Today in summary: The state election results in Victoria will mean more renewables subsidies; the fallout from RCR Tomlinson’s collapse continues; and the AER asks for submissions on how it should determine the default price for power.
— Sophie
Today’s policy spin level: 💨💨
Please don’t keep Australian Energy Daily to yourself. Forward this email to your colleagues and encourage them to sign up for free here.
Victoria’s state election result from Saturday means the state will see more solar panels and battery storage alongside tougher rules for energy companies. Labor, led by Premier Daniel Andrews, increased its majority by an expected 10 seats, taking it to a likely 55 seats in the 88-seat Legislative Assembly, while the Coalition and the Greens fared badly. The Australian reported:
‘“The 50 per cent renewable energy target is exactly what our state needs and it is pretty good for the planet, too,” Mr Andrews said when asked whether Saturday’s poll had delivered a verdict on renewable energy.’
Engineering group RCR Tomlinson’s collapse was due to its aggressive strategy to become dominant in the solar market amidst intensifying rivalry, reports the AFR, and now solar farm developers that hired RCR are calling on its bank guarantees and insurance bonds.
“While solar farms are not technically difficult to build, they are hard to make money from. This is partially because the materials used in building them are purchased cheaply from the same Chinese suppliers (meaning companies can't find alternative materials at lower prices), and also because the contracts are relatively short at around 18 months – making it hard for contractors to catch up if there are delays.”
The Australian Energy Regulator is asking for submissions on its initial approach to determining the default market offer price for energy, which the Morrison government asked it to do as part of its bid to cut power prices. It has published a position paper and reference bill on the subject and wants interested parties to submit their response by December 7th.
The Commentariat
A ‘Robin Hood’ carbon tax at A$50 per tonne of emissions could raise A$21 billion in revenue per year and that money could be returned to every Australian citizen, producing net winners and losers, according to a proposal from two professors at the University of NSW, Richard Holden and Rosalind Dixon. The SMH’s economics editor Ross Gittins writes:
“In the absence of a carbon price, polluting coal-fired electricity has an undesirable price advantage over non-polluting renewables electricity. This is the economic justification for government subsidy schemes for renewables electricity and household solar power systems.
“But Holden and Dixon remind us that, if we introduced their Robin Hood carbon tax, those subsidies would no longer be needed, saving governments (and often, other power users) about $2.5 billion a year.”
Federal Labor and the Coalition’s respective energy plans are ‘dumb and dumber’, according to the AFR View.
“Energy company investors face being clubbed by the government's big stick or crowded out by Labor's taxpayer-funded interventions.”

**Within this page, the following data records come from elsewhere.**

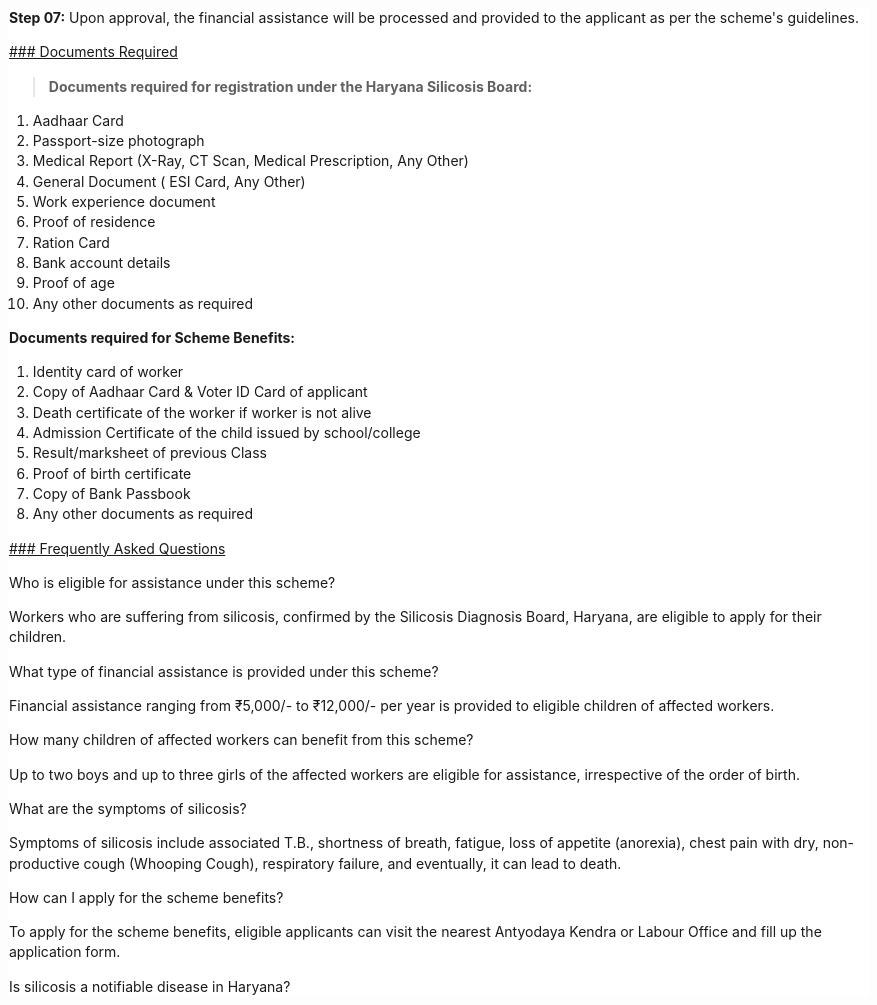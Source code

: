 **Step 07:** Upon approval, the financial assistance will be processed and provided to the applicant as per the scheme's guidelines.

[### Documents Required](https://www.myscheme.gov.in/schemes/fae-hsb#documents-required)

> **Documents required for registration under the Haryana Silicosis Board:**

1.  Aadhaar Card
2.  Passport-size photograph
3.  Medical Report (X-Ray, CT Scan, Medical Prescription, Any Other)
4.  General Document ( ESI Card, Any Other)
5.  Work experience document
6.  Proof of residence
7.  Ration Card
8.  Bank account details
9.  Proof of age
10.  Any other documents as required

**Documents required for Scheme Benefits:**

1.  Identity card of worker
2.  Copy of Aadhaar Card & Voter ID Card of applicant
3.  Death certificate of the worker if worker is not alive
4.  Admission Certificate of the child issued by school/college
5.  Result/marksheet of previous Class
6.  Proof of birth certificate
7.  Copy of Bank Passbook
8.  Any other documents as required

[### Frequently Asked Questions](https://www.myscheme.gov.in/schemes/fae-hsb#faqs)

Who is eligible for assistance under this scheme?

Workers who are suffering from silicosis, confirmed by the Silicosis Diagnosis Board, Haryana, are eligible to apply for their children.

What type of financial assistance is provided under this scheme?

Financial assistance ranging from ₹5,000/- to ₹12,000/- per year is provided to eligible children of affected workers.

How many children of affected workers can benefit from this scheme?

Up to two boys and up to three girls of the affected workers are eligible for assistance, irrespective of the order of birth.

What are the symptoms of silicosis?

Symptoms of silicosis include associated T.B., shortness of breath, fatigue, loss of appetite (anorexia), chest pain with dry, non-productive cough (Whooping Cough), respiratory failure, and eventually, it can lead to death.

How can I apply for the scheme benefits?

To apply for the scheme benefits, eligible applicants can visit the nearest Antyodaya Kendra or Labour Office and fill up the application form.

Is silicosis a notifiable disease in Haryana?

“Labor's new plan does include an embedded carbon price through a so-called baseline and credit scheme that would apply to the 300 biggest manufacturers, miners and LNG producers, perhaps with exemptions for emissions-intensive production exposed to foreign competition...Coalition policy previously has included the option for such a scheme. Yet the rest of Labor's plan is so dominated by more heavy-handed subsidies and a recklessly ambitious emissions reduction target to be considered any better than the Coalition's.”
Three more things
Global warming could be worse for the US economy than the Great Recession, according to a new report from the US Global Change Research Program. The report from 13 federal agencies is required by US law, and was released late on Friday ahead of the US Thanksgiving holidays.
A White House spokesperson told the BBC the 1,600 page report was “largely based on the most extreme scenario, which contradicts long-established trends by assuming that... there would be limited technology and innovation, and a rapidly expanding population”.
The Taiwanese have voted 51% to 49% to repeal the government’s planned phase out of nuclear power by 2025. The result was a surprise for pro-nuclear activists. Two nuclear power plants are already in the process of being decommissioned, however a third plant is now likely to have its operational life extended.
The City of Sydney Council has become the first investor to tip A$10 million into a new “green deposit” scheme from Westpac. The bank said the scheme was targeted at big investors who want to back environmentally-friendly projects including renewable energy, low-carbon transport, low-carbon buildings, forestry and land rehabilitation as well as waste and water projects.